Essentially, these highest-scoring people know that they are better than average, but they don’t believe how superior their performance is compared to others. In this case, the problem is not that experts don’t know how well they are informed; it’s that they tend to believe that other people are also knowledgeable.
Is there a way to overcome the Dunning-Kruger effect?
So is there any way to minimize this phenomenon? Does the incompetent really realize their incompetence? “We are all superstitious engines,” Dunning suggested. Although we are all prone to experience the Dunning-Kruger effect, learning more about how the brain works and the mistakes we all make can be a step to correct this pattern.
Dunning and Kruger believe that as subject experience increases, confidence usually drops to a more realistic level. As people learn more about topics of interest, they begin to realize their lack of knowledge and ability. Then, as people gain more information and truly become experts on a subject, their level of confidence begins to increase again.
So, if you are not sure whether you can trust your own self-assessment, what can you do to make a more realistic assessment of your ability in a particular field?
- Keep learning and practicing. Don’t assume that you know all the knowledge about a topic, but keep digging deeper. Once you have a better understanding of a topic, the more likely you are to realize how much still needs to be learned. This can eliminate the tendency to assume that you are an expert, even if you are not.
- Ask other people how you are. Another effective strategy is to ask others to provide constructive criticism. Although it can be difficult to hear at times, this type of feedback can provide valuable insights into how others perceive your abilities.
- Question what you know. Even if you learn more and get feedback, it’s easy to just focus on the things that confirm that you think you already know. This is another example of psychological bias, called confirmation bias. In order to minimize this trend, please continue to challenge your beliefs and expectations.

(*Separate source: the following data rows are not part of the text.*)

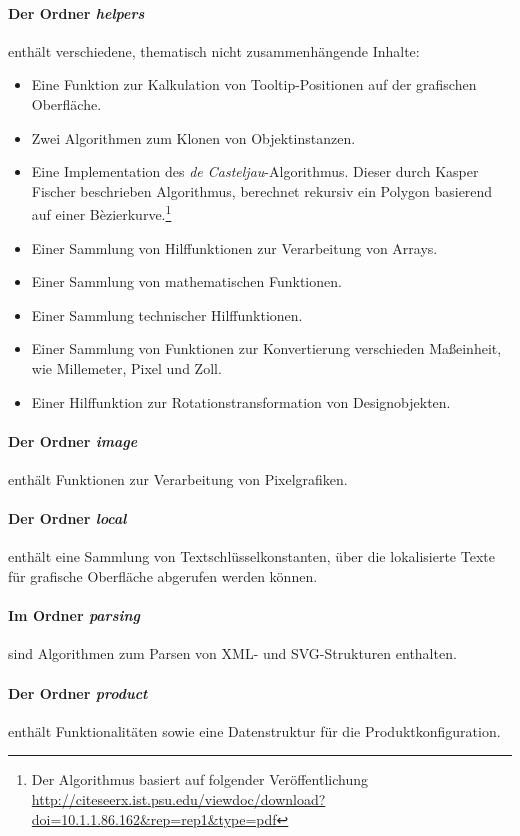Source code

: \paragraph{Der Ordner \emph{helpers}} enthält verschiedene, thematisch nicht zusammenhängende Inhalte:
\begin{itemize}
    \item Eine Funktion zur Kalkulation von Tooltip-Positionen auf der grafischen Oberfläche.
    \item Zwei Algorithmen zum Klonen von Objektinstanzen.
    \item Eine Implementation des \emph{de Casteljau}-Algorithmus. Dieser durch Kasper Fischer beschrieben Algorithmus, berechnet rekursiv ein Polygon basierend auf einer Bèzierkurve.\footnote{Der Algorithmus basiert auf folgender Veröffentlichung \url{http://citeseerx.ist.psu.edu/viewdoc/download?doi=10.1.1.86.162&rep=rep1&type=pdf}}
    \item Einer Sammlung von Hilffunktionen zur Verarbeitung von Arrays.
    \item Einer Sammlung von mathematischen Funktionen.
    \item Einer Sammlung technischer Hilffunktionen.
    \item Einer Sammlung von Funktionen zur Konvertierung verschieden Maßeinheit, wie Millemeter, Pixel und Zoll.
    \item Einer Hilffunktion zur Rotationstransformation von Designobjekten.
\end{itemize}

\paragraph{Der Ordner \emph{image}} enthält Funktionen zur Verarbeitung von Pixelgrafiken.  

\paragraph{Der Ordner \emph{local}} enthält eine Sammlung von Textschlüsselkonstanten, über die lokalisierte Texte für grafische Oberfläche abgerufen werden können.  

\paragraph{Im Ordner \emph{parsing}} sind Algorithmen zum Parsen von XML- und SVG-Strukturen enthalten.

\paragraph{Der Ordner \emph{product}} enthält Funktionalitäten sowie eine Datenstruktur für die Produktkonfiguration.   

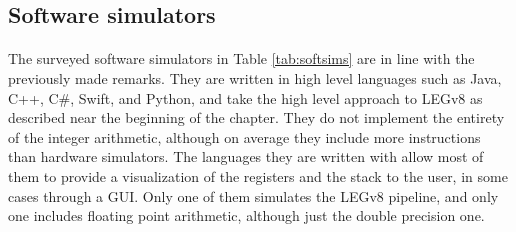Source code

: \begin{landscape}
\begin{table}[H]
	\centering
	\caption{The surveyed hardware simulators}
        \label{tab:harsims}
\end{table}
\end{landscape}
\newpage

\subsection{Software simulators}
\paragraph{}
The surveyed software simulators in Table \ref{tab:softsims} are in line with the previously made remarks. They are written in high level languages such as Java, C++, C\#, Swift, and Python, and take the high level approach to LEGv8 as described near the beginning of the chapter. They do not implement the entirety of the integer arithmetic, although on average they include more instructions than hardware simulators. The languages they are written with allow most of them to provide a visualization of the registers and the stack to the user, in some cases through a GUI. Only one of them simulates the LEGv8 pipeline, and only one includes floating point arithmetic, although just the double precision one.

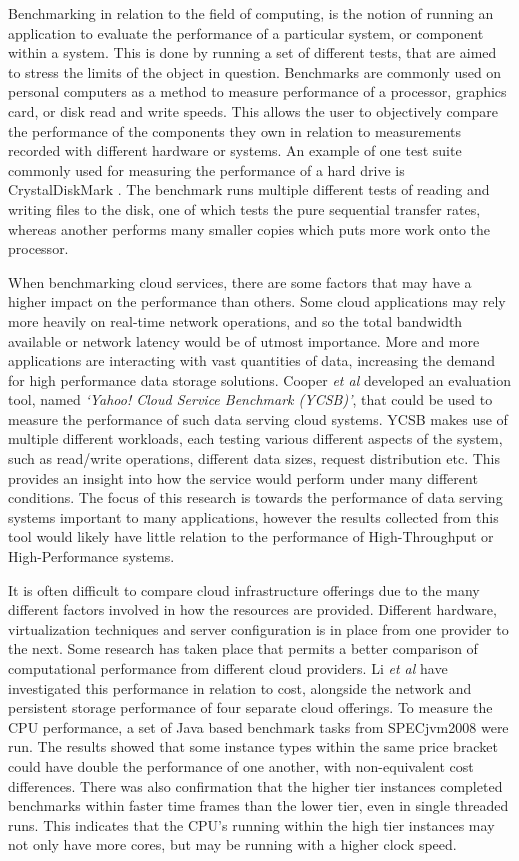 \documentclass[conference]{IEEEtran}
\begin{document}
Benchmarking in relation to the field of computing, is the notion of running an application to evaluate the performance of a particular system, or component within a system. This is done by running a set of different tests, that are aimed to stress the limits of the object in question. Benchmarks are commonly used on personal computers as a method to measure performance of a processor, graphics card, or disk read and write speeds. This allows the user to objectively compare the performance of the components they own in relation to measurements recorded with different hardware or systems. An example of one test suite commonly used for measuring the performance of a hard drive is CrystalDiskMark \cite{crystaldiskmark}. The benchmark runs multiple different tests of reading and writing files to the disk, one of which tests the pure sequential transfer rates, whereas another performs many smaller copies which puts more work onto the processor.

When benchmarking cloud services, there are some factors that may have a higher impact on the performance than others. Some cloud applications may rely more heavily on real-time network operations, and so the total bandwidth available or network latency would be of utmost importance. More and more applications are interacting with vast quantities of data, increasing the demand for high performance data storage solutions. Cooper \textit{et al}\cite{cooper2010benchmarking} developed an evaluation tool, named \textit{`Yahoo! Cloud Service Benchmark (YCSB)'}, that could be used to measure the performance of such data serving cloud systems. YCSB makes use of multiple different workloads, each testing various different aspects of the system, such as read/write operations, different data sizes, request distribution etc. This provides an insight into how the service would perform under many different conditions. The focus of this research is towards the performance of data serving systems important to many applications, however the results collected from this tool would likely have little relation to the performance of High-Throughput or High-Performance systems.

It is often difficult to compare cloud infrastructure offerings due to the many different factors involved in how the resources are provided. Different hardware, virtualization techniques and server configuration is in place from one provider to the next\cite{chhetri2013smart}. Some research has taken place that permits a better comparison of computational performance from different cloud providers. Li \textit{et al}\cite{li2010cloudcmp} have investigated this performance in relation to cost, alongside the network and persistent storage performance of four separate cloud offerings. To measure the CPU performance, a set of Java based benchmark tasks from SPECjvm2008 were run. The results showed that some instance types within the same price bracket could have double the performance of one another, with non-equivalent cost differences. There was also confirmation that the higher tier instances completed benchmarks within faster time frames than the lower tier, even in single threaded runs. This indicates that the CPU's running within the high tier instances may not only have more cores, but may be running with a higher clock speed.
\end{document}
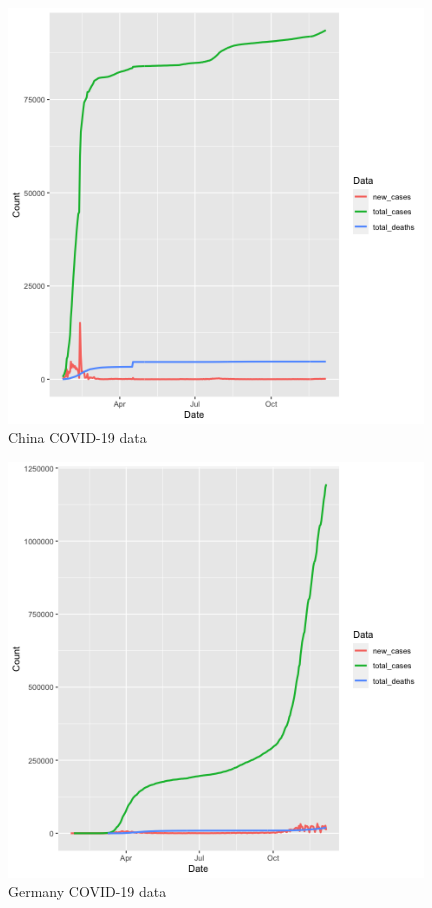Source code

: \documentclass[11pt]{article}
\begin{document}
\begin{figure}[h!]
\centering
  \includegraphics[width=110mm]{R-Code/plots/chinaCovid.png} 
  \caption{China COVID-19 data}
\end{figure}

\begin{figure}[!h]
\centering
  \includegraphics[width=110mm]{R-Code/plots/germanyCovid.png}   
  \caption{Germany COVID-19 data}
  \end{figure}
\end{document}

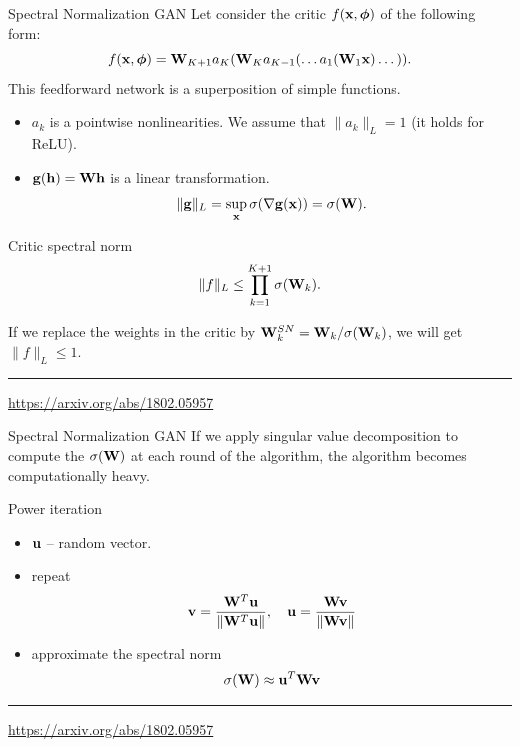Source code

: \begin{frame}{Spectral Normalization GAN}
	Let consider the critic $f(\mathbf{x}, \boldsymbol{\phi})$ of the following form:
	\[
		f(\mathbf{x}, \boldsymbol{\phi}) = \mathbf{W}_{K+1} a_K (\mathbf{W}_K a_{K-1}(\dots a_1(\mathbf{W}_1 \mathbf{x}) \dots)).
	\]
	This feedforward network is a superposition of simple functions.
	\begin{itemize}
		\item $a_k$ is a pointwise nonlinearities. We assume that $\| a_k \|_L = 1$ (it holds for ReLU).
		\item $\mathbf{g}(\mathbf{h}) = \mathbf{W} \mathbf{h}$ is a linear transformation.
		\[
			\| \mathbf{g} \|_L = \sup_{\mathbf{x}} \sigma( \nabla \mathbf{g}(\mathbf{x})) = \sigma(\mathbf{W}).
		\]
	\end{itemize}
	\vspace{-0.5cm}
	\begin{block}{Critic spectral norm}
		\vspace{-0.5cm}
		\[
			\| f \|_L \leq \prod_{k=1}^{K+1} \sigma(\mathbf{W}_k).
		\]
	\end{block}
	If we replace the weights in the critic by $\mathbf{W}^{SN}_k = \mathbf{W}_k / \sigma(\mathbf{W}_k)$, we will get $\| f\|_L \leq 1.$ \\
	
	\vspace{0.1cm}
	\vfill
	\hrule\medskip 
	{\scriptsize \href{https://arxiv.org/abs/1802.05957}{https://arxiv.org/abs/1802.05957}}
\end{frame}
\begin{frame}{Spectral Normalization GAN}
	 If we apply singular value decomposition to compute the $\sigma(\mathbf{W})$ at each round of the algorithm, the algorithm becomes computationally heavy.
	 \begin{block}{Power iteration}
	 	\begin{itemize}
	 		\item $\mathbf{u}$ -- random vector.
	 		\item repeat
	 		\[
	 			\mathbf{v} = \frac{\mathbf{W}^T \mathbf{u}}{\| \mathbf{W}^T \mathbf{u} \|}, \quad \mathbf{u} = \frac{\mathbf{W} \mathbf{v}}{\| \mathbf{W} \mathbf{v} \|}
	 		\]
	 		\item approximate the spectral norm
	 		\[
	 			\sigma(\mathbf{W}) \approx \mathbf{u}^T \mathbf{W} \mathbf{v}
	 		\]
	 	\end{itemize}
	 \end{block}
	\vfill
	\hrule\medskip 
	{\scriptsize \href{https://arxiv.org/abs/1802.05957}{https://arxiv.org/abs/1802.05957}}
\end{frame}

Look for information that challenges your ideas.
Very good sentence
The Dunning-Kruger effect is one of many cognitive biases. It affects your behavior and decisions, from ordinary to life-changing. Although it may be easier to recognize this phenomenon in other people, it is important to remember that it affects everyone. By understanding the root causes of this psychological prejudice, you may be able to better discover these tendencies in yourself and find ways to overcome them.